JEFFERSON CITY - Mortgaging Missouri's tobacco settlement has emerged as a solution to the state's budget crisis.
The Missouri Senate is expected to debate next week a proposal sponsored by Sen. Ken Jacob, D-Columbia, that would sell about a quarter of the state's share of payments from a settlement with tobacco companies in exchange for a lump sum of roughly $500 million. That money could then be used to avert cuts in state programs over the next two years.
Gov. Bob Holden said he supports the proposal, joining senators from both parties, although House leaders were initially cool to the idea.
In 1998, when states settled a lawsuit with tobacco companies, it was as if Missouri won the lottery. The state won more than $4.5 billion to be paid out in the next 25 years. Like real winners of the lottery, Missouri can agree to take a smaller amount up front by issuing bonds, known as "securitizing" the payments.
In a year when lawmakers are faced with slashing popular programs to balance the state's budget, many are looking for any available pool of money to stave off cuts. Much of the state's first settlement payments has been directed to cover budget shortfalls. This would be the first time the state would reach into future payments.
"It's going to reduce the financial stress that we face with next year's budget," Holden spokesman Jerry Nachtigal said.

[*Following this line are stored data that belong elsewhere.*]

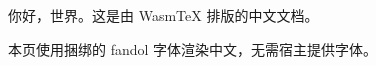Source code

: \documentclass[11pt]{ctexart}
\begin{document}
你好，世界。这是由 WasmTeX 排版的中文文档。

本页使用捆绑的 fandol 字体渲染中文，无需宿主提供字体。
\end{document}
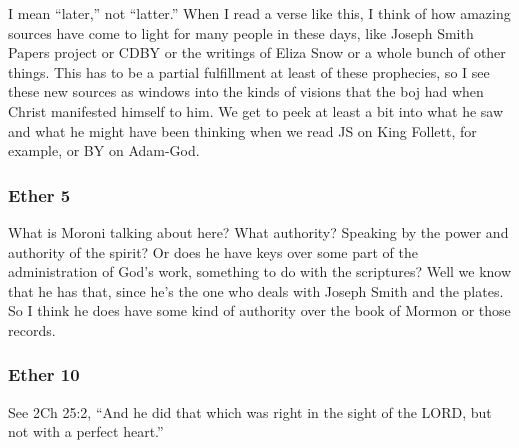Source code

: 		\begin{compactdesc}
		
		\item[7$\vert$]
		\begin{compactdesc}
		\item[revelations unfolding in later days] I mean ``later,'' not ``latter.'' When I read a verse like this, I think of how amazing sources have come to light for many people in these days, like Joseph Smith Papers project or CDBY or the writings of Eliza Snow or a whole bunch of other things. This has to be a partial fulfillment at least of these prophecies, so I see these new sources as windows into the kinds of visions that the boj had when Christ manifested himself to him. We get to peek at least a bit into what he saw and what he might have been thinking when we read JS on King Follett, for example, or BY on Adam-God.
		\end{compactdesc}
		
		\end{compactdesc}
		
	\subsubsection{Ether 5} %
	
		\begin{compactdesc}
		
		\item[6$\vert$]
		\begin{compactdesc}
		\item[authority] What is Moroni talking about here? What authority? Speaking by the power and authority of the spirit? Or does he have keys over some part of the administration of God's work, something to do with the scriptures? Well we know that he has that, since he's the one who deals with Joseph Smith and the plates. So I think he does have some kind of authority over the book of Mormon or those records.
		\end{compactdesc}
		
		\end{compactdesc}

	\subsubsection{Ether 10} %

		\begin{compactdesc}
		
		\item[11$\vert$]
		\begin{compactdesc}
		\item[but not unto himself] See 2Ch 25:2, ``And he did that which was right in the sight of the LORD, but not with a perfect heart.''
		\end{compactdesc}
		
		\end{compactdesc}
		
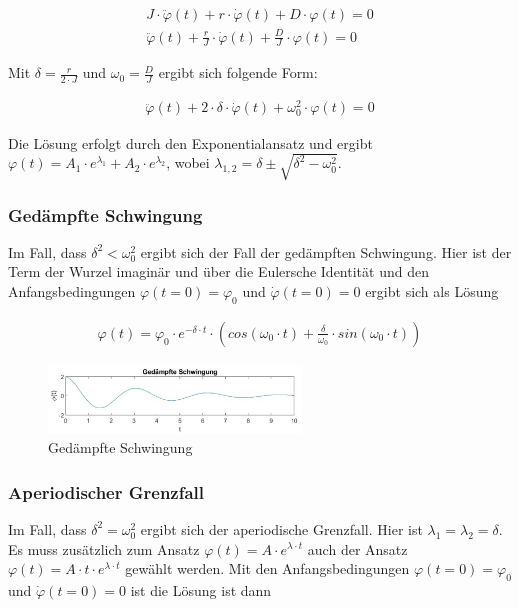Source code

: \documentclass{article}
\begin{document}
\begin{gather} \label{eq:ged_schw_diff}
    J \cdot \ddot \varphi(t) + r \cdot \dot \varphi(t) + D \cdot \varphi(t) = 0 \\
    \ddot \varphi(t) + \frac{r}{J} \cdot \dot \varphi(t) + \frac{D}{J} \cdot \varphi(t) = 0
\end{gather}

\noindent Mit $\delta = \frac{r}{2 \cdot J}$ und $\omega_0 = \frac{D}{J}$ ergibt sich folgende Form:

\begin{gather} \label{eq:ged_schw_delta_omega}
    \ddot \varphi(t) + 2 \cdot \delta \cdot \dot \varphi(t) + \omega_0^2 \cdot \varphi(t) = 0
\end{gather}

Die Lösung erfolgt durch den Exponentialansatz und ergibt $\varphi(t) = A_1 \cdot e^{\lambda_1} + A_2 \cdot e^{\lambda_2}$, wobei
$\lambda_{1,2} = \delta \pm \sqrt{\delta^2 - \omega_0^2}$.

\subsubsection{Gedämpfte Schwingung}
Im Fall, dass $\delta^2 < \omega_0^2$ ergibt sich der Fall der gedämpften Schwingung. Hier ist der Term der Wurzel imaginär und
über die Eulersche Identität und den Anfangsbedingungen $\varphi(t = 0) = \varphi_0$ und $\dot \varphi(t = 0) = 0$
ergibt sich als Lösung 

\begin{gather} \label{eq:schwingung_partikulaere_loesung}
    \varphi(t) = \varphi_0 \cdot e^{-\delta \cdot t} \cdot (cos(\omega_0 \cdot t) + \frac{\delta}{\omega_0} \cdot sin(\omega_0 \cdot t))
\end{gather}

\begin{figure}[H]
    \centering
    \includegraphics[width=0.6\textwidth]{bilder/schwingung_gedampft.png}
    \caption{Gedämpfte Schwingung}
    \label{fig:schw_ged}
\end{figure}

\subsubsection{Aperiodischer Grenzfall}
Im Fall, dass $\delta^2 = \omega_0^2$ ergibt sich der aperiodische Grenzfall. Hier ist $\lambda_1 = \lambda_2 = \delta$.
Es muss zusätzlich zum Ansatz $\varphi(t) = A \cdot e^{\lambda \cdot t}$ auch der Ansatz $\varphi(t) = A \cdot t \cdot e^{\lambda \cdot t}$
gewählt werden. Mit den Anfangsbedingungen $\varphi(t = 0) = \varphi_0$ und $\dot \varphi(t = 0) = 0$ ist die Lösung ist dann
\end{document}
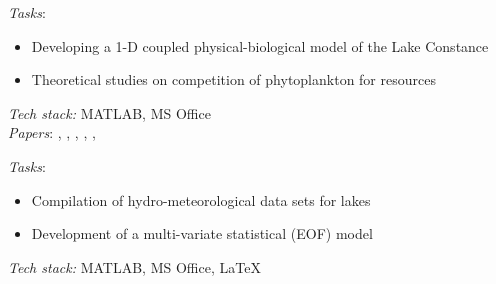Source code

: \documentclass[
	a4paper,
]{fortysecondscv}
\begin{document}
\begin{cvtable}[1.0]
	{\href{https://www.uni-konstanz.de/}{\color{pblue}{Uni. Konstanz, Germany}}}
	{\textit{Tasks}:
	\begin{itemize}[topsep=0pt,itemsep=0pt,partopsep=0pt, parsep=0pt, leftmargin=*]
     \item Developing a 1-D coupled physical-biological model of the Lake Constance
     \item Theoretical studies on competition of phytoplankton for resources 
    \end{itemize}
      \textit{Tech stack:} MATLAB, MS Office \\
      \textit{Papers}:
      \href{https://doi.org/10.1111/j.1365-2486.2009.02158.x}{\color{pblue}{1}}, %
      \href{https://doi.org/10.1016/j.jtbi.2012.01.044}{\color{pblue}{2}}, %
      \href{https://doi.org/10.1007/s12080-012-0164-2}{\color{pblue}{3}}, %
      \href{https://doi.org/10.1111/j.1600-0706.2012.20603.x}{\color{pblue}{4}}, %
      \href{https://doi.org/10.1007/s10750-013-1551-4}{\color{pblue}{5}}, %
      \href{https://doi.org/10.1890/14-0839.1}{\color{pblue}{6}} %
      }
      
	{\href{https://www.metu.edu.tr/}{\color{pblue}{METU, Turkey}}}
	{\textit{Tasks}:
	\begin{itemize}[topsep=0pt,itemsep=0pt,partopsep=0pt, parsep=0pt, leftmargin=*]
     \item Compilation of hydro-meteorological data sets for lakes
     \item Development of a multi-variate statistical (EOF) model
     \end{itemize}
     \textit{Tech stack:} MATLAB, MS Office, \LaTeX \\
     }
\end{cvtable}
\end{document}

Nachtigal said the tobacco money would help the state stay afloat until the economy improves and tax collections increase.
Opponents of the plan say the state would be breaking its promise to spend settlement money that was designed to compensate for smoking-related health care costs by using it to cover holes in the budget.
Sen. Marvin Singleton, R-Seneca, said the state should be spending the money to treat diseases, fund medical research and keep teen-agers from smoking. Singleton, who is a doctor, said it's hard for lawmakers to resist grabbing a "pot of gold."
"If it's sitting out there, the temptation is great," he said.
Nachtigal said Holden was still committed to spending the rest of the tobacco payments for health care and life sciences programs.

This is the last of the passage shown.